SOURCE MATERIAL: Begin

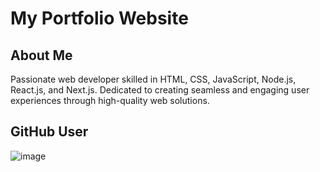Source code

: # My Portfolio Website

## About Me

Passionate web developer skilled in HTML, CSS, JavaScript, Node.js, React.js, and Next.js. Dedicated to creating seamless and engaging user experiences through high-quality web solutions.

## GitHub User

![image](https://github.com/user-attachments/assets/b4f850d6-8289-4f07-a190-e1c2c2cda854)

SOURCE MATERIAL: End

- [PROBLEM DETAILS] For each entry above, write it out again exactly but leave out any picture.

- [EXERCISE RESPONSE]
Source code

: # My Portfolio Website

## About Me

Passionate web developer skilled in HTML, CSS, JavaScript, Node.js, React.js, and Next.js. Dedicated to creating seamless and engaging user experiences through high-quality web solutions.

## GitHub User

![image](https://github.com/user-attachments/assets/b4f850d6-8289-4f07-a190-e1c2c2cda854)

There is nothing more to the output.